### Assigned task:
All lines below starting at the one that holds "(o *WhatsAppContactChannel) HasContextAboutUser()" and ending at the one that holds "### Meals & Incidentals" should be printed exactly, ends included. Pictures should not be printed, nor anything else.
═════ Data to examine ═════
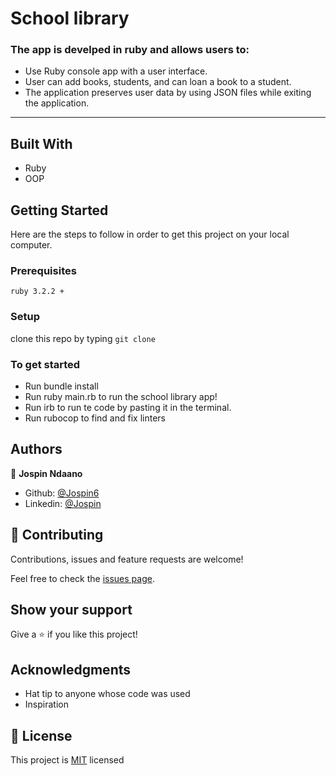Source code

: # School library

###  The app is develped in ruby and allows users to:

- Use Ruby console app with a user interface.
- User can add books, students, and can loan a book to a student.
- The application preserves user data by using JSON files while exiting the application.

<hr />

## Built With

- Ruby
- OOP

## Getting Started

Here are the steps to follow in order to get this project on your local computer.

### Prerequisites

`ruby 3.2.2 +`

### Setup

clone this repo by typing `git clone`

### To get started

- Run bundle install
- Run ruby main.rb to run the school library app!
- Run irb to run te code by pasting it in the terminal.
- Run rubocop to find and fix linters

## Authors

👤 **Jospin Ndaano**

- Github: [@Jospin6](https://github.com/Jospin6)
- Linkedin: [@Jospin](https://www.linkedin.com/in/jospin-ndagano-8474b7267/)

## 🤝 Contributing

Contributions, issues and feature requests are welcome!

Feel free to check the [issues page](issues/).

## Show your support

Give a ⭐️ if you like this project!

## Acknowledgments

- Hat tip to anyone whose code was used
- Inspiration

## 📝 License

This project is [MIT](lic.url) licensed
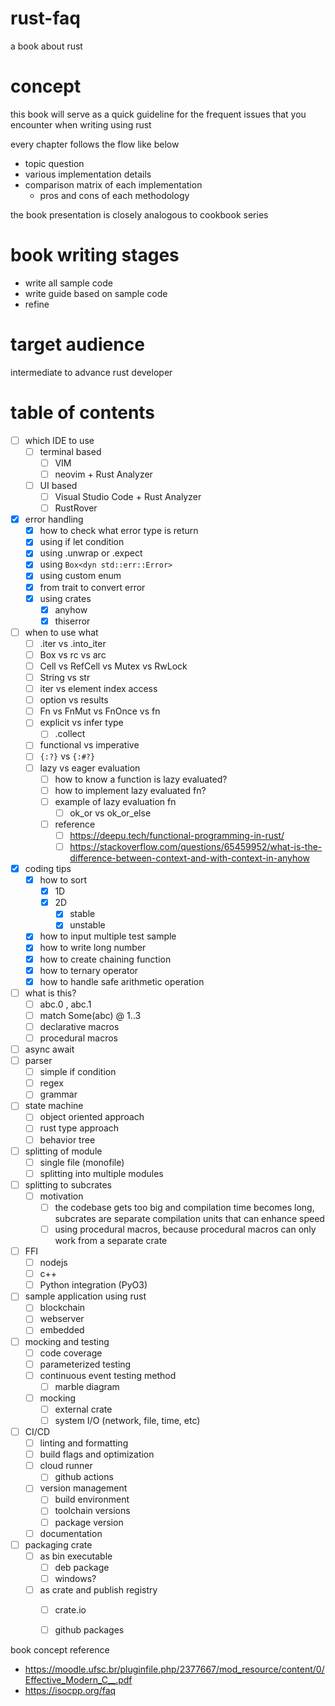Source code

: # rust-faq
a book about rust

# concept
this book will serve as a quick guideline for the frequent issues that you encounter when writing using rust

every chapter follows the flow like below
- topic question
- various implementation details
- comparison matrix of each implementation
    - pros and cons of each methodology

 the book presentation is closely analogous to cookbook series

# book writing stages
- write all sample code
- write guide based on sample code
- refine

# target audience
intermediate to advance rust developer

# table of contents

- [ ] which IDE to use
    - [ ] terminal based
        - [ ] VIM
        - [ ] neovim + Rust Analyzer
    - [ ] UI based
        - [ ] Visual Studio Code + Rust Analyzer
        - [ ] RustRover
- [X] error handling
    - [X] how to check what error type is return
    - [X] using if let condition
    - [X] using .unwrap or .expect
    - [X] using `Box<dyn std::err::Error>`
    - [X] using custom enum
    - [X] from trait to convert error
    - [X] using crates
        - [X] anyhow
        - [X] thiserror
- [ ] when to use what
    - [ ] .iter vs .into_iter
    - [ ] Box vs rc vs arc
    - [ ] Cell vs RefCell vs Mutex vs RwLock
    - [ ] String vs str
    - [ ] iter vs element index access
    - [ ] option vs results
    - [ ] Fn vs FnMut vs FnOnce vs fn
    - [ ] explicit vs infer type
        - [ ] .collect
    - [ ] functional vs imperative
    - [ ] `{:?}` vs `{:#?}`
    - [ ] lazy vs eager evaluation
        - [ ] how to know a function is lazy evaluated?
        - [ ] how to implement lazy evaluated fn?
        - [ ] example of lazy evaluation fn
            - [ ] ok_or vs ok_or_else
        - [ ] reference
            - [ ] https://deepu.tech/functional-programming-in-rust/
            - [ ] https://stackoverflow.com/questions/65459952/what-is-the-difference-between-context-and-with-context-in-anyhow
- [X] coding tips
    - [X] how to sort
        - [X] 1D
        - [X] 2D
            - [X] stable
            - [X] unstable
    - [X] how to input multiple test sample
    - [X] how to write long number
    - [X] how to create chaining function
    - [X] how to ternary operator
    - [X] how to handle safe arithmetic operation
- [ ] what is this?
    - [ ] abc.0 , abc.1
    - [ ] match Some(abc) @ 1..3
    - [ ] declarative macros
    - [ ] procedural macros
- [ ] async await
- [ ] parser
    - [ ] simple if condition
    - [ ] regex
    - [ ] grammar
- [ ] state machine
    - [ ] object oriented approach
    - [ ] rust type approach
    - [ ] behavior tree
- [ ] splitting of module
    - [ ] single file (monofile)
    - [ ] splitting into multiple modules
- [ ] splitting to subcrates
    - [ ] motivation
        - [ ] the codebase gets too big and compilation time becomes long, subcrates are separate compilation units that can enhance speed
        - [ ] using procedural macros, because procedural macros can only work from a separate crate
- [ ] FFI
    - [ ] nodejs
    - [ ] c++
    - [ ] Python integration (PyO3)
- [ ] sample application using rust
    - [ ] blockchain
    - [ ] webserver
    - [ ] embedded
- [ ] mocking and testing
    - [ ] code coverage
    - [ ] parameterized testing
    - [ ] continuous event testing method
        - [ ] marble diagram
    - [ ] mocking
        - [ ] external crate
        - [ ] system I/O (network, file, time, etc)
- [ ] CI/CD
    - [ ] linting and formatting
    - [ ] build flags and optimization
    - [ ] cloud runner
        - [ ] github actions
    - [ ] version management
        - [ ] build environment
        - [ ] toolchain versions
        - [ ] package version
    - [ ] documentation
- [ ] packaging crate
   - [ ] as bin executable
       - [ ] deb package
       - [ ] windows?
   - [ ] as crate and publish registry
        - [ ] crate.io
        - [ ] github packages


book concept reference
- https://moodle.ufsc.br/pluginfile.php/2377667/mod_resource/content/0/Effective_Modern_C__.pdf
- https://isocpp.org/faq
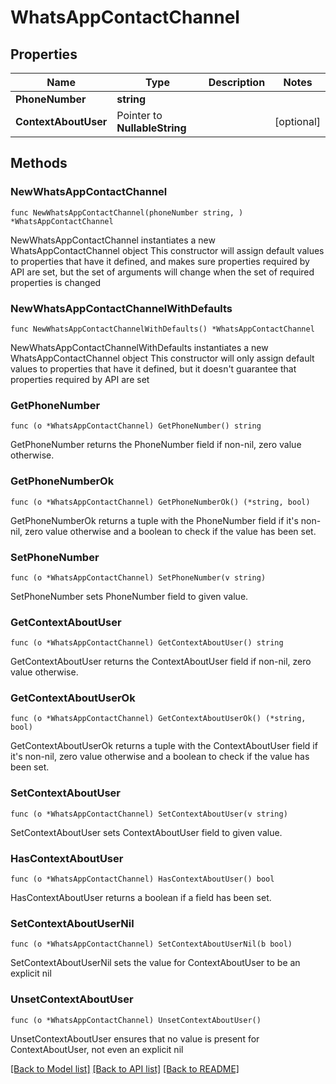 # WhatsAppContactChannel

## Properties

Name | Type | Description | Notes
------------ | ------------- | ------------- | -------------
**PhoneNumber** | **string** |  | 
**ContextAboutUser** | Pointer to **NullableString** |  | [optional] 

## Methods

### NewWhatsAppContactChannel

`func NewWhatsAppContactChannel(phoneNumber string, ) *WhatsAppContactChannel`

NewWhatsAppContactChannel instantiates a new WhatsAppContactChannel object
This constructor will assign default values to properties that have it defined,
and makes sure properties required by API are set, but the set of arguments
will change when the set of required properties is changed

### NewWhatsAppContactChannelWithDefaults

`func NewWhatsAppContactChannelWithDefaults() *WhatsAppContactChannel`

NewWhatsAppContactChannelWithDefaults instantiates a new WhatsAppContactChannel object
This constructor will only assign default values to properties that have it defined,
but it doesn't guarantee that properties required by API are set

### GetPhoneNumber

`func (o *WhatsAppContactChannel) GetPhoneNumber() string`

GetPhoneNumber returns the PhoneNumber field if non-nil, zero value otherwise.

### GetPhoneNumberOk

`func (o *WhatsAppContactChannel) GetPhoneNumberOk() (*string, bool)`

GetPhoneNumberOk returns a tuple with the PhoneNumber field if it's non-nil, zero value otherwise
and a boolean to check if the value has been set.

### SetPhoneNumber

`func (o *WhatsAppContactChannel) SetPhoneNumber(v string)`

SetPhoneNumber sets PhoneNumber field to given value.


### GetContextAboutUser

`func (o *WhatsAppContactChannel) GetContextAboutUser() string`

GetContextAboutUser returns the ContextAboutUser field if non-nil, zero value otherwise.

### GetContextAboutUserOk

`func (o *WhatsAppContactChannel) GetContextAboutUserOk() (*string, bool)`

GetContextAboutUserOk returns a tuple with the ContextAboutUser field if it's non-nil, zero value otherwise
and a boolean to check if the value has been set.

### SetContextAboutUser

`func (o *WhatsAppContactChannel) SetContextAboutUser(v string)`

SetContextAboutUser sets ContextAboutUser field to given value.

### HasContextAboutUser

`func (o *WhatsAppContactChannel) HasContextAboutUser() bool`

HasContextAboutUser returns a boolean if a field has been set.

### SetContextAboutUserNil

`func (o *WhatsAppContactChannel) SetContextAboutUserNil(b bool)`

 SetContextAboutUserNil sets the value for ContextAboutUser to be an explicit nil

### UnsetContextAboutUser
`func (o *WhatsAppContactChannel) UnsetContextAboutUser()`

UnsetContextAboutUser ensures that no value is present for ContextAboutUser, not even an explicit nil

[[Back to Model list]](../README.md#documentation-for-models) [[Back to API list]](../README.md#documentation-for-api-endpoints) [[Back to README]](../README.md)


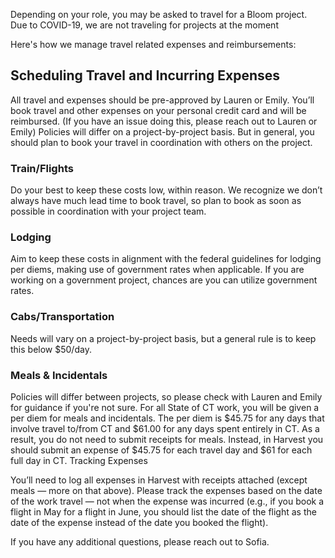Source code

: Depending on your role, you may be asked to travel for a Bloom project.
Due to COVID-19, we are not traveling for projects at the moment

Here's how we manage travel related expenses and reimbursements:

## Scheduling Travel and Incurring Expenses
All travel and expenses should be pre-approved by Lauren or Emily. You’ll book travel and other expenses on your personal credit card and will be reimbursed. (If you have an issue doing this, please reach out to Lauren or Emily) Policies will differ on a project-by-project basis. But in general, you should plan to book your travel in coordination with others on the project.

### Train/Flights
Do your best to keep these costs low, within reason. We recognize we don’t always have much lead time to book travel, so plan to book as soon as possible in coordination with your project team.

### Lodging
Aim to keep these costs in alignment with the federal guidelines for lodging per diems, making use of government rates when applicable. If you are working on a government project, chances are you can utilize government rates.

### Cabs/Transportation
Needs will vary on a project-by-project basis, but a general rule is to keep this below $50/day.

### Meals & Incidentals
Policies will differ between projects, so please check with Lauren and Emily for guidance if you're not sure. For all State of CT work, you will be given a per diem for meals and incidentals. The per diem is $45.75 for any days that involve travel to/from CT and $61.00 for any days spent entirely in CT. As a result, you do not need to submit receipts for meals. Instead, in Harvest you should submit an expense of $45.75 for each travel day and $61 for each full day in CT.
Tracking Expenses

You’ll need to log all expenses in Harvest with receipts attached (except meals — more on that above). Please track the expenses based on the date of the work travel — not when the expense was incurred (e.g., if you book a flight in May for a flight in June, you should list the date of the flight as the date of the expense instead of the date you booked the flight).

If you have any additional questions, please reach out to Sofia.
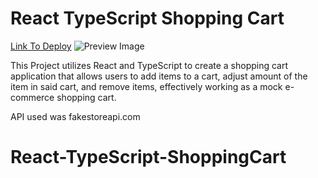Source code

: # React TypeScript Shopping Cart

[Link To Deploy](https://gushihiro.github.io/React-TypeScript-ShoppingCart/)
![Preview Image](https://i.gyazo.com/a3e80b0779f371afe4aebbdff4f875ec.jpg)


This Project utilizes React and TypeScript to create a shopping cart application that allows users to add items to a cart, adjust amount of the item in said cart, and remove items, effectively working as a mock e-commerce shopping cart.

API used was fakestoreapi.com

# React-TypeScript-ShoppingCart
═════
### Solution for this task:
`func (o *WhatsAppContactChannel) HasContextAboutUser() bool`

HasContextAboutUser returns a boolean if a field has been set.

### SetContextAboutUserNil

`func (o *WhatsAppContactChannel) SetContextAboutUserNil(b bool)`

 SetContextAboutUserNil sets the value for ContextAboutUser to be an explicit nil

### UnsetContextAboutUser
`func (o *WhatsAppContactChannel) UnsetContextAboutUser()`

UnsetContextAboutUser ensures that no value is present for ContextAboutUser, not even an explicit nil

[[Back to Model list]](../README.md#documentation-for-models) [[Back to API list]](../README.md#documentation-for-api-endpoints) [[Back to README]](../README.md)


Source code

: Depending on your role, you may be asked to travel for a Bloom project.
Due to COVID-19, we are not traveling for projects at the moment

Here's how we manage travel related expenses and reimbursements:

## Scheduling Travel and Incurring Expenses
All travel and expenses should be pre-approved by Lauren or Emily. You’ll book travel and other expenses on your personal credit card and will be reimbursed. (If you have an issue doing this, please reach out to Lauren or Emily) Policies will differ on a project-by-project basis. But in general, you should plan to book your travel in coordination with others on the project.

### Train/Flights
Do your best to keep these costs low, within reason. We recognize we don’t always have much lead time to book travel, so plan to book as soon as possible in coordination with your project team.

### Lodging
Aim to keep these costs in alignment with the federal guidelines for lodging per diems, making use of government rates when applicable. If you are working on a government project, chances are you can utilize government rates.

### Cabs/Transportation
Needs will vary on a project-by-project basis, but a general rule is to keep this below $50/day.

### Meals & Incidentals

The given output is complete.